### What you have to do
Word for word, repeat each record that follows.

(Dataset entries)

###

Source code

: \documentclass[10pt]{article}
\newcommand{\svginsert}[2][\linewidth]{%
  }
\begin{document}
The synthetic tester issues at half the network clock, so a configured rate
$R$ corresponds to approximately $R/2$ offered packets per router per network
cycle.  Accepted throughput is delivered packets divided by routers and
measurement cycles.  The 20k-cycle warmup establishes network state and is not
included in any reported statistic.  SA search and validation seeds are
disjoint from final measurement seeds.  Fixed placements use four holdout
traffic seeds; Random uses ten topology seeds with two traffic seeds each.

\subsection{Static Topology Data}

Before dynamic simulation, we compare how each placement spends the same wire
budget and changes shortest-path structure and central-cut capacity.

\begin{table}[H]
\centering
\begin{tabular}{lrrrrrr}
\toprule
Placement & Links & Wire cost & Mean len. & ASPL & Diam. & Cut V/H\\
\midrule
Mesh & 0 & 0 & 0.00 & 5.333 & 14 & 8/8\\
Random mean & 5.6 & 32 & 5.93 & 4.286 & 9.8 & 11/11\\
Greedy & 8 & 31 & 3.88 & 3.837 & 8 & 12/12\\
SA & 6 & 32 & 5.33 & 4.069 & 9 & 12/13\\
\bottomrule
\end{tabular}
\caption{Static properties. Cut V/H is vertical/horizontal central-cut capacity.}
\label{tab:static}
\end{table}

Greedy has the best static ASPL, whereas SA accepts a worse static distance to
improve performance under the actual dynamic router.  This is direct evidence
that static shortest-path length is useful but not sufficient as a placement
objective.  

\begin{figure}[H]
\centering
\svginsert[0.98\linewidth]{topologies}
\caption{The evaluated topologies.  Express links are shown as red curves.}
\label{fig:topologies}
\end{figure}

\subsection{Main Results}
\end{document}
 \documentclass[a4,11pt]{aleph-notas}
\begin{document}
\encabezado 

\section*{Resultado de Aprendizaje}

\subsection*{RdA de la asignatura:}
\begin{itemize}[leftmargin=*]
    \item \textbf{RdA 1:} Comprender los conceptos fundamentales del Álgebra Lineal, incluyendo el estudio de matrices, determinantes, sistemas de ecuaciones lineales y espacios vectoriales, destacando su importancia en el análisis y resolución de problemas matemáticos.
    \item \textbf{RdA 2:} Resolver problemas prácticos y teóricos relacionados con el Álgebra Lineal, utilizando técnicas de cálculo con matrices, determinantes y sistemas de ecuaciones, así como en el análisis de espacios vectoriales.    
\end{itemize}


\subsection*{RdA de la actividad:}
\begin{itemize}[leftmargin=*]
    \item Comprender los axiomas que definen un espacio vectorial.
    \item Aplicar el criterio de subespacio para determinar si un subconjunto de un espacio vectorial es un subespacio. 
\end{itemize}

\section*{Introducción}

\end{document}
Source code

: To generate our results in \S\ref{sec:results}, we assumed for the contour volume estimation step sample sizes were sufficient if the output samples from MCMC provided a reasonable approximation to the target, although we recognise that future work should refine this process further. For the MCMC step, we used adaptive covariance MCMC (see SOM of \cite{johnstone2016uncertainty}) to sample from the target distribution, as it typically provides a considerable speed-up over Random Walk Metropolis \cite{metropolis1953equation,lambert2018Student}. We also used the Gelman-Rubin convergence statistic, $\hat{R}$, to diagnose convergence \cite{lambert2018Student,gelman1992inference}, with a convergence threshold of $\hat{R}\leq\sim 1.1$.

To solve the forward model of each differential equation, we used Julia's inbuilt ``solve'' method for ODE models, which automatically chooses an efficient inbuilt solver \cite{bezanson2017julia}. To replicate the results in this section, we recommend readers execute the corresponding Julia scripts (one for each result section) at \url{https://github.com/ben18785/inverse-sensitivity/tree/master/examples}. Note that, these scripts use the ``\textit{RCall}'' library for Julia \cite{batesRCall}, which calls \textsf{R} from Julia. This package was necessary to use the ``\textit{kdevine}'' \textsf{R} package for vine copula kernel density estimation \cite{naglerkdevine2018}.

###

### Task result
Source code

: \documentclass[10pt]{article}
\newcommand{\svginsert}[2][\linewidth]{%
  }
\begin{document}
The synthetic tester issues at half the network clock, so a configured rate
$R$ corresponds to approximately $R/2$ offered packets per router per network
cycle.  Accepted throughput is delivered packets divided by routers and
measurement cycles.  The 20k-cycle warmup establishes network state and is not
included in any reported statistic.  SA search and validation seeds are
disjoint from final measurement seeds.  Fixed placements use four holdout
traffic seeds; Random uses ten topology seeds with two traffic seeds each.

\subsection{Static Topology Data}

Before dynamic simulation, we compare how each placement spends the same wire
budget and changes shortest-path structure and central-cut capacity.

\begin{table}[H]
\centering
\begin{tabular}{lrrrrrr}
\toprule
Placement & Links & Wire cost & Mean len. & ASPL & Diam. & Cut V/H\\
\midrule
Mesh & 0 & 0 & 0.00 & 5.333 & 14 & 8/8\\
Random mean & 5.6 & 32 & 5.93 & 4.286 & 9.8 & 11/11\\
Greedy & 8 & 31 & 3.88 & 3.837 & 8 & 12/12\\
SA & 6 & 32 & 5.33 & 4.069 & 9 & 12/13\\
\bottomrule
\end{tabular}
\caption{Static properties. Cut V/H is vertical/horizontal central-cut capacity.}
\label{tab:static}
\end{table}

Greedy has the best static ASPL, whereas SA accepts a worse static distance to
improve performance under the actual dynamic router.  This is direct evidence
that static shortest-path length is useful but not sufficient as a placement
objective.  

\begin{figure}[H]
\centering
\svginsert[0.98\linewidth]{topologies}
\caption{The evaluated topologies.  Express links are shown as red curves.}
\label{fig:topologies}
\end{figure}

\subsection{Main Results}
\end{document}
 \documentclass[a4,11pt]{aleph-notas}
\begin{document}
\encabezado 

\section*{Resultado de Aprendizaje}

\subsection*{RdA de la asignatura:}
\begin{itemize}[leftmargin=*]
    \item \textbf{RdA 1:} Comprender los conceptos fundamentales del Álgebra Lineal, incluyendo el estudio de matrices, determinantes, sistemas de ecuaciones lineales y espacios vectoriales, destacando su importancia en el análisis y resolución de problemas matemáticos.
    \item \textbf{RdA 2:} Resolver problemas prácticos y teóricos relacionados con el Álgebra Lineal, utilizando técnicas de cálculo con matrices, determinantes y sistemas de ecuaciones, así como en el análisis de espacios vectoriales.    
\end{itemize}


\subsection*{RdA de la actividad:}
\begin{itemize}[leftmargin=*]
    \item Comprender los axiomas que definen un espacio vectorial.
    \item Aplicar el criterio de subespacio para determinar si un subconjunto de un espacio vectorial es un subespacio. 
\end{itemize}

\section*{Introducción}

\end{document}
Source code

: To generate our results in \S\ref{sec:results}, we assumed for the contour volume estimation step sample sizes were sufficient if the output samples from MCMC provided a reasonable approximation to the target, although we recognise that future work should refine this process further. For the MCMC step, we used adaptive covariance MCMC (see SOM of \cite{johnstone2016uncertainty}) to sample from the target distribution, as it typically provides a considerable speed-up over Random Walk Metropolis \cite{metropolis1953equation,lambert2018Student}. We also used the Gelman-Rubin convergence statistic, $\hat{R}$, to diagnose convergence \cite{lambert2018Student,gelman1992inference}, with a convergence threshold of $\hat{R}\leq\sim 1.1$.

To solve the forward model of each differential equation, we used Julia's inbuilt ``solve'' method for ODE models, which automatically chooses an efficient inbuilt solver \cite{bezanson2017julia}. To replicate the results in this section, we recommend readers execute the corresponding Julia scripts (one for each result section) at \url{https://github.com/ben18785/inverse-sensitivity/tree/master/examples}. Note that, these scripts use the ``\textit{RCall}'' library for Julia \cite{batesRCall}, which calls \textsf{R} from Julia. This package was necessary to use the ``\textit{kdevine}'' \textsf{R} package for vine copula kernel density estimation \cite{naglerkdevine2018}.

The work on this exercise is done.